What to do — Say how many of the lines below include the word "containing", and write nothing else.
BEGIN Supplied material
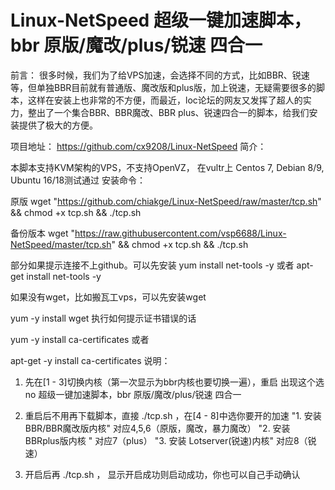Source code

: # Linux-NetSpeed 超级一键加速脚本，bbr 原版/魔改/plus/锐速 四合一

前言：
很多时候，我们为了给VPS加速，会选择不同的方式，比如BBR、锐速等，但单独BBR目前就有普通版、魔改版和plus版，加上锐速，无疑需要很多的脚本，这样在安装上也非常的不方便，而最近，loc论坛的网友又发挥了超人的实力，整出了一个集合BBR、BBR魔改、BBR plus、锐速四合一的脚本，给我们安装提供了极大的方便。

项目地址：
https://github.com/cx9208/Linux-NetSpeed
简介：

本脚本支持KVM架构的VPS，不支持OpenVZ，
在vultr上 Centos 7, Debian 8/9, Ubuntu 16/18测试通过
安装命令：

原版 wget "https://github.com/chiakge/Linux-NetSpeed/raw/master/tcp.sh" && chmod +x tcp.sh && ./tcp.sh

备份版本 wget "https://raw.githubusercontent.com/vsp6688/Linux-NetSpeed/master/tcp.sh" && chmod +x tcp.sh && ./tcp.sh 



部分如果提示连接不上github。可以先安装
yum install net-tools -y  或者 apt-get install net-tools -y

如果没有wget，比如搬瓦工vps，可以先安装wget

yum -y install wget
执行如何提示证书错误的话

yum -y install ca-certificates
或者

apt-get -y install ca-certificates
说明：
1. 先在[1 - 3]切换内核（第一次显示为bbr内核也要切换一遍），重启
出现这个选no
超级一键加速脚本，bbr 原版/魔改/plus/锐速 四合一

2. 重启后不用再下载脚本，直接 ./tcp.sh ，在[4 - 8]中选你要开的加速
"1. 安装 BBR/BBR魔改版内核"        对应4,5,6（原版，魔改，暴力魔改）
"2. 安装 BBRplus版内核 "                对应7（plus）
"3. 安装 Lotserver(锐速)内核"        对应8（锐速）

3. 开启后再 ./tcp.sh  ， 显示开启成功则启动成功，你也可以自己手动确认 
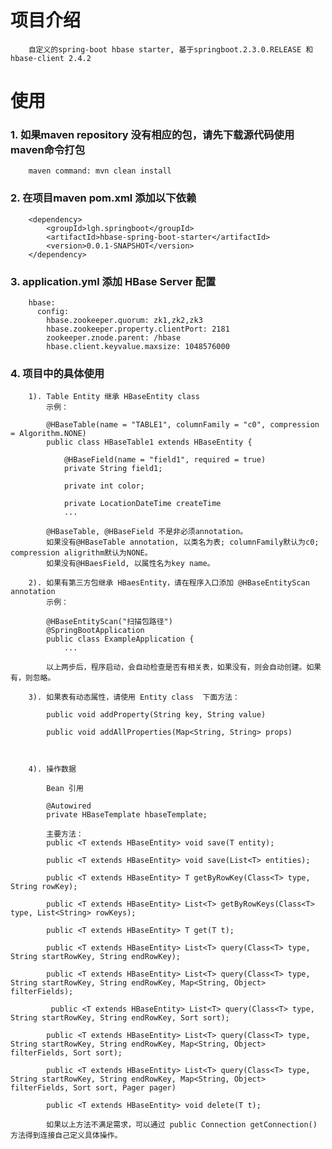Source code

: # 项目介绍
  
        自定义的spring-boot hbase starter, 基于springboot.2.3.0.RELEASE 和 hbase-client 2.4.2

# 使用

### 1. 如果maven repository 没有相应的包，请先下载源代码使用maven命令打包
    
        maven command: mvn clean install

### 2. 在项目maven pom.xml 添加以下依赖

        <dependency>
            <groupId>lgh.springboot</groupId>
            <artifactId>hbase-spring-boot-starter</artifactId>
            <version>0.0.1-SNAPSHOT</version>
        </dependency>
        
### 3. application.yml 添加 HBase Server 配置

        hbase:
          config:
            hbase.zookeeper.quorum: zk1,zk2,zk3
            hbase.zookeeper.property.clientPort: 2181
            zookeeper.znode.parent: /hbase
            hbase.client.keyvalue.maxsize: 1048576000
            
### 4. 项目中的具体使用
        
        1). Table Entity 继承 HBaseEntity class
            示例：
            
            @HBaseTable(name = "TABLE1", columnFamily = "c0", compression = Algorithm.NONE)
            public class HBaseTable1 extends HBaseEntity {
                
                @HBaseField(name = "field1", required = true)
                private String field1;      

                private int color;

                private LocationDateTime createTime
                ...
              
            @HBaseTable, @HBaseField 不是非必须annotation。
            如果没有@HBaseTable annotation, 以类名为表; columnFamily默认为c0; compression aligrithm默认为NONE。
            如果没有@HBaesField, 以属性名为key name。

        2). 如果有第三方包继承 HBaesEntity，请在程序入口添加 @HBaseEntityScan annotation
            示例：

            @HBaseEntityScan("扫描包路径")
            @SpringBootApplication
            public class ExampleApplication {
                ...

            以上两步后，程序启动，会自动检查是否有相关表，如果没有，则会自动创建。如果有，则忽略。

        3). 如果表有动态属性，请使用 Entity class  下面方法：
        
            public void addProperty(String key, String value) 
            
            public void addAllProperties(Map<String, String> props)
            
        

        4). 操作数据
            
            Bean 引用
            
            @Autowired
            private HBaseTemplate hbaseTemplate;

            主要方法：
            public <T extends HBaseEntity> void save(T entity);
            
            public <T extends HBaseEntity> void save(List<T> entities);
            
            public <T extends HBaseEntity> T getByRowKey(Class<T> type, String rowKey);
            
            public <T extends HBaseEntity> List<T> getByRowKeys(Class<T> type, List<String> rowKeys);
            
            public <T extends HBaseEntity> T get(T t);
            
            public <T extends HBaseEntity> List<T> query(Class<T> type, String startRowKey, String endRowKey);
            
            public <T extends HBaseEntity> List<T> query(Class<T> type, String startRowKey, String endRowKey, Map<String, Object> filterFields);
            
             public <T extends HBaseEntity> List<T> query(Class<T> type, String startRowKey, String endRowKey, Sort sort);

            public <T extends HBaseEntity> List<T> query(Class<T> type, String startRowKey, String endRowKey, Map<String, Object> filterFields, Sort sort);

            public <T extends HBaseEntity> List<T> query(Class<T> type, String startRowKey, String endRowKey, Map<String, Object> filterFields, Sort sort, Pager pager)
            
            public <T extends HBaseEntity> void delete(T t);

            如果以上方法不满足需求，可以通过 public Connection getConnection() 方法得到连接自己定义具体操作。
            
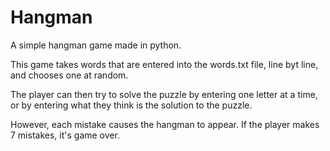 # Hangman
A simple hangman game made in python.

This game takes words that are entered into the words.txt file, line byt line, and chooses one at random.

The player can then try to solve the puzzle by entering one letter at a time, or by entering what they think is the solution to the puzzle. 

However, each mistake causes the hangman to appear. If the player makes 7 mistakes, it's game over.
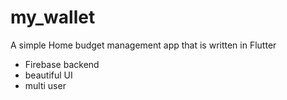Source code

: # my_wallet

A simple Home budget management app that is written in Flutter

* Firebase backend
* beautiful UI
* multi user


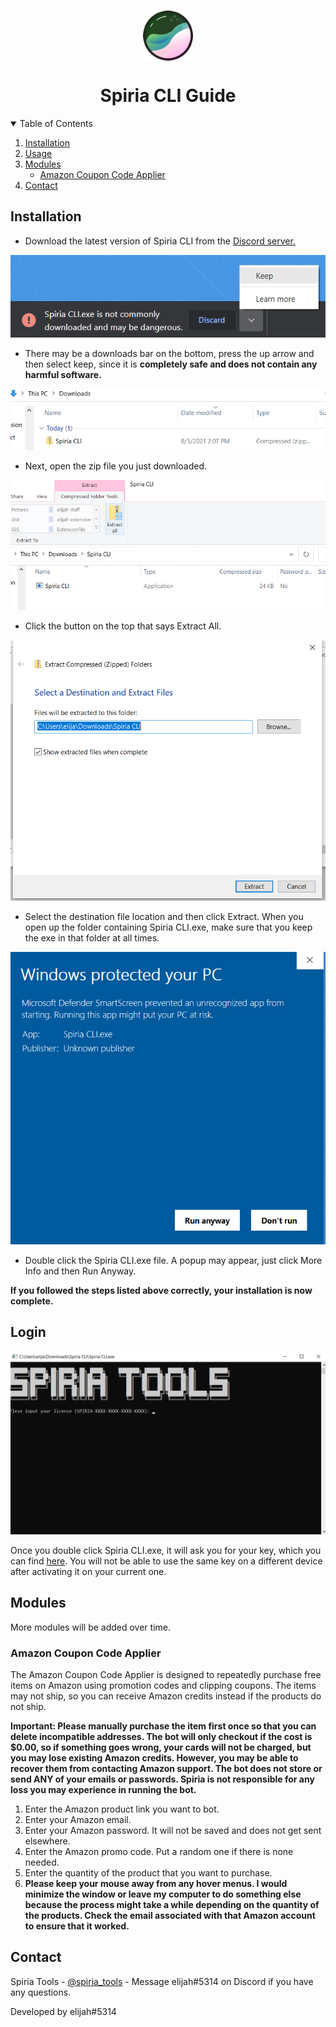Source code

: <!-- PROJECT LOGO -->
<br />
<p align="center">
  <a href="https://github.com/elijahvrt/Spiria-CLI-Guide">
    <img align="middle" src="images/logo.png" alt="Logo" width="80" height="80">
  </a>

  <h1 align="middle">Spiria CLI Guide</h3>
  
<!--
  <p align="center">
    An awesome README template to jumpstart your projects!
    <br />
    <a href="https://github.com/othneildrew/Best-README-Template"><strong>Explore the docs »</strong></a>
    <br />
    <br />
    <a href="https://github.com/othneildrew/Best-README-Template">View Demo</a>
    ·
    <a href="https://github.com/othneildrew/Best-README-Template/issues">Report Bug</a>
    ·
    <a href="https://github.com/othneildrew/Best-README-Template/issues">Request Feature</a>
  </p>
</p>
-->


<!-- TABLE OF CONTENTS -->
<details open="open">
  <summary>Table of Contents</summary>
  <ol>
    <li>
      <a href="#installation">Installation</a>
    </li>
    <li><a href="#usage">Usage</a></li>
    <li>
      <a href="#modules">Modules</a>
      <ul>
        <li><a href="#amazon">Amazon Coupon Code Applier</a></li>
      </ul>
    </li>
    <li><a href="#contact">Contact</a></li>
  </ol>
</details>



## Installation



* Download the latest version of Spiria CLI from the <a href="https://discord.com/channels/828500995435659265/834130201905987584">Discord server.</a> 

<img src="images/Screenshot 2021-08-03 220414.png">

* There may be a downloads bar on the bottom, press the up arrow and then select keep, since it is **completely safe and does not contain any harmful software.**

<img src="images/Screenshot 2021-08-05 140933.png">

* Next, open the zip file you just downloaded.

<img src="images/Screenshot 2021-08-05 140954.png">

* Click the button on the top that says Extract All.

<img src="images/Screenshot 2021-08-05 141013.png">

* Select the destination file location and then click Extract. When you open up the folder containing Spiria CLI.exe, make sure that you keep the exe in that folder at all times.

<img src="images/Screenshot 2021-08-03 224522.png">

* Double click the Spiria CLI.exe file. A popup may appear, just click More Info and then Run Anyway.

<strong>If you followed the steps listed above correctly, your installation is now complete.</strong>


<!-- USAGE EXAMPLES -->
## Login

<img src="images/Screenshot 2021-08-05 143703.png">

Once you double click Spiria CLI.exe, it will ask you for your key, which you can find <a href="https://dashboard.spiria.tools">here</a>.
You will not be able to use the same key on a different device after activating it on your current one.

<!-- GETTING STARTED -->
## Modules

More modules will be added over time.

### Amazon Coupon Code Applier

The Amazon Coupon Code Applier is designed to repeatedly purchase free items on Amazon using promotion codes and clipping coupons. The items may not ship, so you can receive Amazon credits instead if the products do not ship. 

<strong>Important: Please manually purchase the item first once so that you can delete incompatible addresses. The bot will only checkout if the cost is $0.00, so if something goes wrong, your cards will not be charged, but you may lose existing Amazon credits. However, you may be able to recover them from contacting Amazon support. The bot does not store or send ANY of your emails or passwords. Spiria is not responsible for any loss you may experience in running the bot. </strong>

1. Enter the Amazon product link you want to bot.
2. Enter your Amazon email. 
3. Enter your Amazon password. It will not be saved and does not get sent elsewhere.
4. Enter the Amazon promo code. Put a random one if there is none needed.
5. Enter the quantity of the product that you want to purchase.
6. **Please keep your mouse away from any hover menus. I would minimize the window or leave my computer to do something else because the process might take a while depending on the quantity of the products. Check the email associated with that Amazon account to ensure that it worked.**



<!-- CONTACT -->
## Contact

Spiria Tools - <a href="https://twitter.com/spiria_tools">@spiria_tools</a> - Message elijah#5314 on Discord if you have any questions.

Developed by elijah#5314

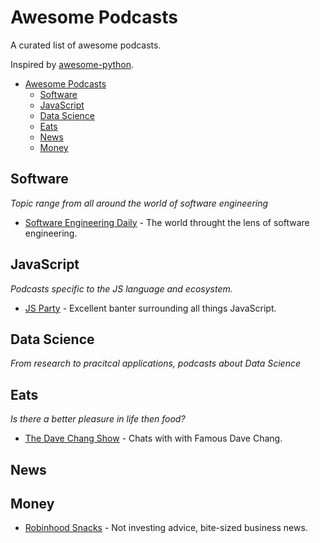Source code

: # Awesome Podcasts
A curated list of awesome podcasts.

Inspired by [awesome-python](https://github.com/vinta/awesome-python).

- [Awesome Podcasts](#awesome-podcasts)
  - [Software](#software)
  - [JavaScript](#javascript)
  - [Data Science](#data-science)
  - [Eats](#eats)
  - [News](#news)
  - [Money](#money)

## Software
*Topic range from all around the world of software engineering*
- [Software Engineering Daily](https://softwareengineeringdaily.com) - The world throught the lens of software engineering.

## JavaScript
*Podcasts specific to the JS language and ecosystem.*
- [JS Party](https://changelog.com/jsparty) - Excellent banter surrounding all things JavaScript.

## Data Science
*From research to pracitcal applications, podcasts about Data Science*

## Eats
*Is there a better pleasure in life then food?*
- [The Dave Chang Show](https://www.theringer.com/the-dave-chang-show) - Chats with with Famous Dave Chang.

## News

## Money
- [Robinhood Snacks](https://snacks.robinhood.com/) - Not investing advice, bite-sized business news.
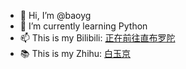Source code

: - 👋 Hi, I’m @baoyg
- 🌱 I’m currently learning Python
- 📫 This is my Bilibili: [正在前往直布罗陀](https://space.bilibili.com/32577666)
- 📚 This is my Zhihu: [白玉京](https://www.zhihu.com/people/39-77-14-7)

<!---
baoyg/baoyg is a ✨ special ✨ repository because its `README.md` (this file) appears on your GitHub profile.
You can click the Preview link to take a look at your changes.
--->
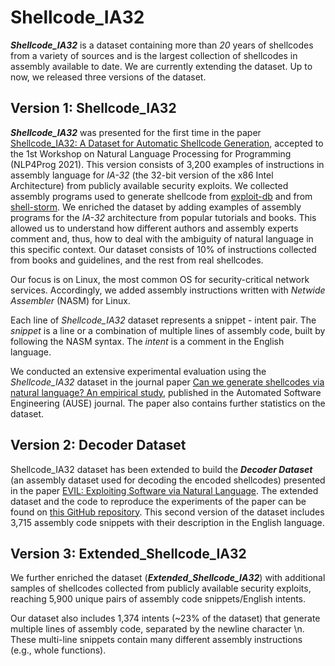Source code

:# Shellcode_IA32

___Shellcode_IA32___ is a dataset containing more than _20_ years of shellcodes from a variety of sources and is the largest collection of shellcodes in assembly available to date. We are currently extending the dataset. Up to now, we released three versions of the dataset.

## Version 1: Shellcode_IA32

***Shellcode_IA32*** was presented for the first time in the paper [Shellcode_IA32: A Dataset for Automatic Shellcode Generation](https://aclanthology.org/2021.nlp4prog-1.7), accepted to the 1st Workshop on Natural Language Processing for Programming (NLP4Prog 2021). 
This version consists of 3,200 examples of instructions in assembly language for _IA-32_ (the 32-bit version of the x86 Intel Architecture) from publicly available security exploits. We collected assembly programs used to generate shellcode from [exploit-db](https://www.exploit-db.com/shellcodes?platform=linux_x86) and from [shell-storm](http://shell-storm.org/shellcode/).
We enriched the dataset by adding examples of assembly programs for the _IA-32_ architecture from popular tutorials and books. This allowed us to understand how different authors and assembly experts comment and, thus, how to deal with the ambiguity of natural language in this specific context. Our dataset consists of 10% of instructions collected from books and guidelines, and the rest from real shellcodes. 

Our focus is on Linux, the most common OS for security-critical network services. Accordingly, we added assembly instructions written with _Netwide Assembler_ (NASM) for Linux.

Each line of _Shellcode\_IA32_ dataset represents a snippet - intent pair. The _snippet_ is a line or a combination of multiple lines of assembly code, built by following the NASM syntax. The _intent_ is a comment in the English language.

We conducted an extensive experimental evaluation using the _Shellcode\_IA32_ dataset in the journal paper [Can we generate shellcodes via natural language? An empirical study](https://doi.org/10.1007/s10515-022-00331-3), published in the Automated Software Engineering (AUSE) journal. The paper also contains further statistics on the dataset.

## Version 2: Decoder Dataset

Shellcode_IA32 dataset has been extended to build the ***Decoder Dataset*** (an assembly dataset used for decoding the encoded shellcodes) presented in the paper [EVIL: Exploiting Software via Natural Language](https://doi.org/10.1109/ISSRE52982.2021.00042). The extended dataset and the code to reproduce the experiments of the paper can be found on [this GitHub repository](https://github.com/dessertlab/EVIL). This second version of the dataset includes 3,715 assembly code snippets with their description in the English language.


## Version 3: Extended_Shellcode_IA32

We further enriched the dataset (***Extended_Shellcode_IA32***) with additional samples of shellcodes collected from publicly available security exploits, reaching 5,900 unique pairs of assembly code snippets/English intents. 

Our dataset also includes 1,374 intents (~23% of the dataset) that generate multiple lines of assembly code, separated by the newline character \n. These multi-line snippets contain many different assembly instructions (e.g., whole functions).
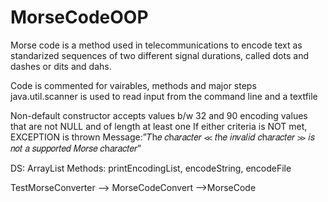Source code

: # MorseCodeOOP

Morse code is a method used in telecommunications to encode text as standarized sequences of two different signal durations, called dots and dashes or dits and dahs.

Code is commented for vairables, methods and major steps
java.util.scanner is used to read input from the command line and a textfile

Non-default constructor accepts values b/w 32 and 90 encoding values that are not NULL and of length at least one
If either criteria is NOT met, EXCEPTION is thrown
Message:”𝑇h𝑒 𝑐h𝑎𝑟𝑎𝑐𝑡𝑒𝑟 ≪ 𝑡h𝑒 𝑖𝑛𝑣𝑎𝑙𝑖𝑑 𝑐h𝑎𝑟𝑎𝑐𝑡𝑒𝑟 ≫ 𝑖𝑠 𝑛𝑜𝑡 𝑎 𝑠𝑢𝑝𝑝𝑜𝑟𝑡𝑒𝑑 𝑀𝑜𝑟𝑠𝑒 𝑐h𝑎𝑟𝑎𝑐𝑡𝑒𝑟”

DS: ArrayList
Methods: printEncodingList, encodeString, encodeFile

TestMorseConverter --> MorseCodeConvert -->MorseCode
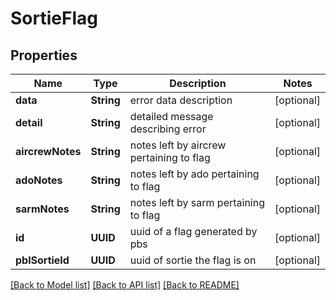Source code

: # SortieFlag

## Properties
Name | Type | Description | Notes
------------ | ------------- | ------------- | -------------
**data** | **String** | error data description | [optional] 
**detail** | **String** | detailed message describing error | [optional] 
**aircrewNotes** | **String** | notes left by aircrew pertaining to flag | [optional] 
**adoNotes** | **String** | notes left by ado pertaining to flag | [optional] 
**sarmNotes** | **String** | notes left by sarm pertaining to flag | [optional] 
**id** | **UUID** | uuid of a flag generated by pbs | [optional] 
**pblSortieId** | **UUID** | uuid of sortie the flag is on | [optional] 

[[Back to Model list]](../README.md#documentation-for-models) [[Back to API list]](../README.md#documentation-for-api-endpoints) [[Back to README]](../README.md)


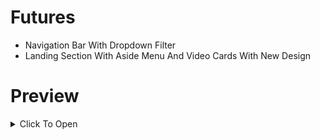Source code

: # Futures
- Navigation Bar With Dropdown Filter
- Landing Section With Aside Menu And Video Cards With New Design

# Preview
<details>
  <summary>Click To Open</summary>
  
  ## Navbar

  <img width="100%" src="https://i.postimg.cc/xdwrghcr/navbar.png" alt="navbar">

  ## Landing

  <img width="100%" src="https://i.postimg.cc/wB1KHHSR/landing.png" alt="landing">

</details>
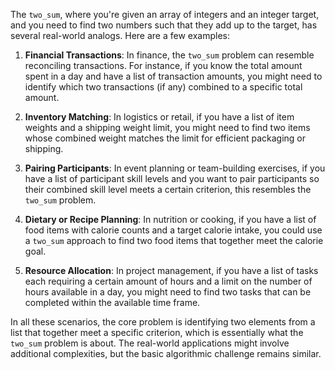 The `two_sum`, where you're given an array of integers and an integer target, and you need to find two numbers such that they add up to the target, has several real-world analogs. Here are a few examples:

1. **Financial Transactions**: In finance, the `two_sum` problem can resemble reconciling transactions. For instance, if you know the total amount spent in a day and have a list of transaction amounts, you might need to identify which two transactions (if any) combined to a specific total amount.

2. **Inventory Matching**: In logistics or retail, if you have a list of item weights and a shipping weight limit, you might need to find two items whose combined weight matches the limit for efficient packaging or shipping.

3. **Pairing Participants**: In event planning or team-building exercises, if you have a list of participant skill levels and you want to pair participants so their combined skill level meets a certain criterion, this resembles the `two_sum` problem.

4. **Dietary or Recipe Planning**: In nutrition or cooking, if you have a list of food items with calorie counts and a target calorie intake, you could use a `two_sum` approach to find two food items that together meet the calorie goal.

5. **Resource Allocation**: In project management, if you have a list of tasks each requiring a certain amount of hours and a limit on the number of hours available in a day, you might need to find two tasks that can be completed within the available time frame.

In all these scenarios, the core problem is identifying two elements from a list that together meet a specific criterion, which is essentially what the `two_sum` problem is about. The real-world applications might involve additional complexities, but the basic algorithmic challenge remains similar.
END Supplied material
Solution — 2